═══ Data shown ═══
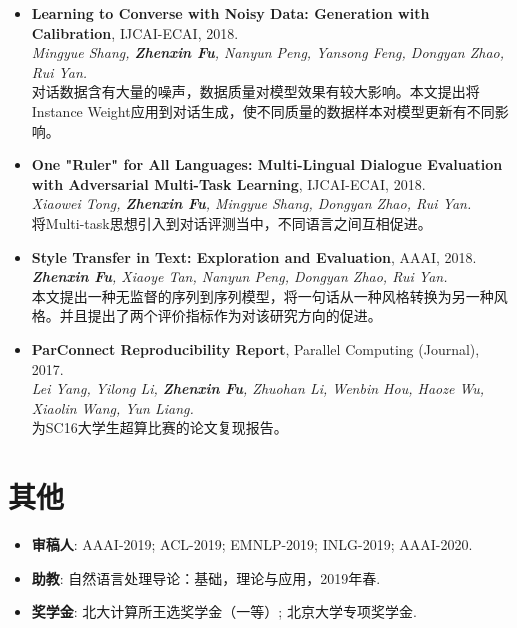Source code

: \documentclass[letterpaper]{article}
\def\footerlink{https://zhenxinfu.com/zhenxinfu.pdf}
\begin{document}
\begin{itemize}
\item \textbf{Learning to Converse with Noisy Data: Generation with Calibration}, IJCAI-ECAI, 2018. \\
  {\it Mingyue Shang, \textbf{Zhenxin Fu}, Nanyun Peng, Yansong Feng, Dongyan Zhao, Rui Yan.}  \\
  对话数据含有大量的噪声，数据质量对模型效果有较大影响。本文提出将Instance Weight应用到对话生成，使不同质量的数据样本对模型更新有不同影响。

\item \textbf{One "Ruler" for All Languages: Multi-Lingual Dialogue Evaluation with Adversarial Multi-Task Learning}, IJCAI-ECAI, 2018. \\
  {\it Xiaowei Tong, \textbf{Zhenxin Fu}, Mingyue Shang, Dongyan Zhao, Rui Yan.}  \\
  将Multi-task思想引入到对话评测当中，不同语言之间互相促进。

\item \textbf{Style Transfer in Text: Exploration and Evaluation}, AAAI, 2018. \\
  {\it \textbf{Zhenxin Fu}, Xiaoye Tan, Nanyun Peng, Dongyan Zhao, Rui Yan.} \\
  本文提出一种无监督的序列到序列模型，将一句话从一种风格转换为另一种风格。并且提出了两个评价指标作为对该研究方向的促进。
  
\item \textbf{ParConnect Reproducibility Report}, Parallel Computing (Journal), 2017.\\
  {\it Lei Yang, Yilong Li, \textbf{Zhenxin Fu}, Zhuohan Li, Wenbin Hou, Haoze Wu, Xiaolin Wang, Yun Liang.} \\
  为SC16大学生超算比赛的论文复现报告。
\end{itemize}


\section*{其他}
\begin{itemize}
  \item \textbf{审稿人}: AAAI-2019; ACL-2019; EMNLP-2019; INLG-2019; AAAI-2020.
  \item \textbf{助教}: 自然语言处理导论：基础，理论与应用，2019年春.
  \item \textbf{奖学金}: 北大计算所王选奖学金（一等）; 北京大学专项奖学金.
\end{itemize}




\end{document}
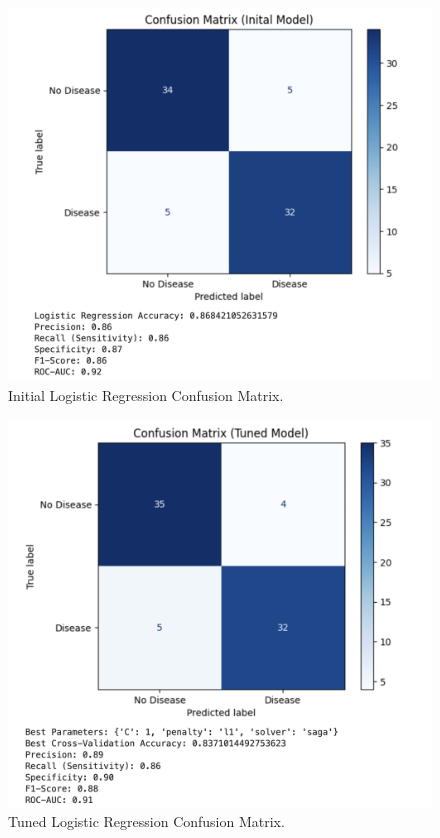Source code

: \begin{figure}[htbp]
    \centerline{\includegraphics[scale=0.2]{img/Confusion Matrix Inital.png}}
    \caption{Initial Logistic Regression Confusion Matrix.}\label{Initial Logistic Regression Confusion Matrix}
\end{figure}

\begin{figure}[htbp]
    \centerline{\includegraphics[scale=0.2]{img/Confusion Matrix Tuned Model.png}}
    \caption{Tuned Logistic Regression Confusion Matrix.}\label{Tuned Logistic Regression Confusion Matrix}
\end{figure}


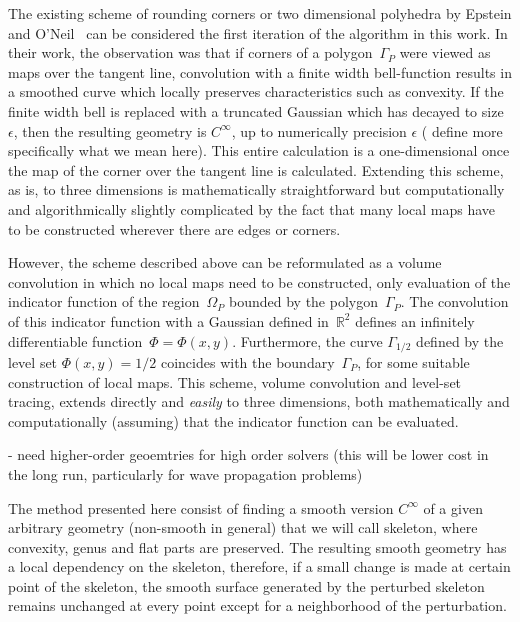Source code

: \documentclass[11pt]{article}
\numberwithin{equation}{section}
\newcommand\bbR{\mathbb R}
\begin{document}
The existing scheme of rounding corners or two dimensional polyhedra
by Epstein and O'Neil~\cite{epsteinXXXX} can be considered the first
iteration of the algorithm in this work. In their work, the
observation was that if corners of a polygon~$\Gamma_P$ were viewed as
maps over the tangent line, convolution with a finite width
bell-function results in a smoothed curve which locally preserves
characteristics such as convexity. If the finite width bell is
replaced with a truncated Gaussian which has decayed to
size~$\epsilon$, then the resulting geometry is $C^\infty$, up to
numerically precision $\epsilon$ ({\color{red} define more specifically what we
mean here}). This entire calculation is a one-dimensional once the map
of the corner over the tangent line is calculated. Extending this
scheme, as is, to three dimensions is mathematically straightforward
but computationally and algorithmically slightly complicated by the
fact that many local maps have to be constructed wherever there are
edges or corners.

However, the scheme described above can be reformulated as a volume
convolution in which no local maps need to be constructed, only
evaluation of the indicator function of the region~$\Omega_P$ bounded
by the polygon~$\Gamma_P$. The convolution of this indicator function
with a Gaussian defined in~$\bbR^2$ defines an infinitely
differentiable function~$\Phi = \Phi(x,y)$. Furthermore, the curve
$\Gamma_{1/2}$ defined by the level set $\Phi(x,y) = 1/2$ coincides
with the boundary~$\Gamma_P$, for some suitable construction of local
maps. This scheme, volume convolution and level-set tracing, extends
directly and \emph{easily} to three dimensions, both mathematically
and computationally (assuming) that the indicator function can be
evaluated.




- need higher-order geoemtries for high order solvers (this will be
lower cost in the long run, particularly for wave propagation
problems)


The method presented here consist of finding a smooth version
$C^{\infty}$ of a given arbitrary geometry (non-smooth in general)
that we will call skeleton, where convexity, genus and flat parts are
preserved. The resulting smooth geometry has a local dependency on the
skeleton, therefore, if a small change is made at certain point of the
skeleton, the smooth surface generated by the perturbed skeleton
remains unchanged at every point except for a neighborhood of the
perturbation.
\end{document}
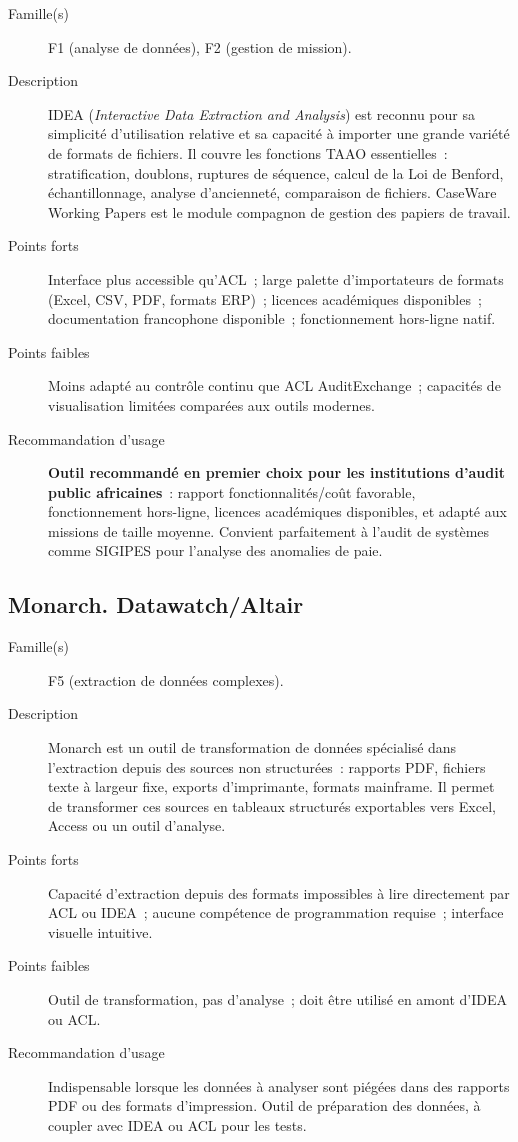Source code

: \begin{description}
  \item[Famille(s)] F1 (analyse de données), F2 (gestion de mission).
  \item[Description] IDEA (\emph{Interactive Data Extraction and Analysis})
        est reconnu pour sa simplicité d'utilisation relative et sa capacité
        à importer une grande variété de formats de fichiers. Il couvre les
        fonctions TAAO essentielles~: stratification, doublons, ruptures de
        séquence, calcul de la Loi de Benford, échantillonnage, analyse
        d'ancienneté, comparaison de fichiers. CaseWare Working Papers est
        le module compagnon de gestion des papiers de travail.
  \item[Points forts] Interface plus accessible qu'ACL~; large palette
        d'importateurs de formats (Excel, CSV, PDF, formats ERP)~; licences
        académiques disponibles~; documentation francophone disponible~;
        fonctionnement hors-ligne natif.
  \item[Points faibles] Moins adapté au contrôle continu que ACL
        AuditExchange~; capacités de visualisation limitées comparées aux
        outils modernes.
  \item[Recommandation d'usage] \textbf{Outil recommandé en premier choix
        pour les institutions d'audit public africaines}~: rapport
        fonctionnalités/coût favorable, fonctionnement hors-ligne, licences
        académiques disponibles, et adapté aux missions de taille moyenne.
        Convient parfaitement à l'audit de systèmes comme SIGIPES pour
        l'analyse des anomalies de paie.
\end{description}

\subsection*{Monarch. Datawatch/Altair}

\begin{description}
  \item[Famille(s)] F5 (extraction de données complexes).
  \item[Description] Monarch est un outil de transformation de données
        spécialisé dans l'extraction depuis des sources non structurées~:
        rapports PDF, fichiers texte à largeur fixe, exports d'imprimante,
        formats mainframe. Il permet de transformer ces sources en tableaux
        structurés exportables vers Excel, Access ou un outil d'analyse.
  \item[Points forts] Capacité d'extraction depuis des formats impossibles
        à lire directement par ACL ou IDEA~; aucune compétence de
        programmation requise~; interface visuelle intuitive.
  \item[Points faibles] Outil de transformation, pas d'analyse~; doit être
        utilisé en amont d'IDEA ou ACL.
  \item[Recommandation d'usage] Indispensable lorsque les données à analyser
        sont piégées dans des rapports PDF ou des formats d'impression. Outil
        de préparation des données, à coupler avec IDEA ou ACL pour les tests.
\end{description}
═══
**Problem details**
Write out each line above with the word "Matrix".

**Written answer**
    \centerline{\includegraphics[scale=0.2]{img/Confusion Matrix Inital.png}}
    \caption{Initial Logistic Regression Confusion Matrix.}\label{Initial Logistic Regression Confusion Matrix}
    \centerline{\includegraphics[scale=0.2]{img/Confusion Matrix Tuned Model.png}}
    \caption{Tuned Logistic Regression Confusion Matrix.}\label{Tuned Logistic Regression Confusion Matrix}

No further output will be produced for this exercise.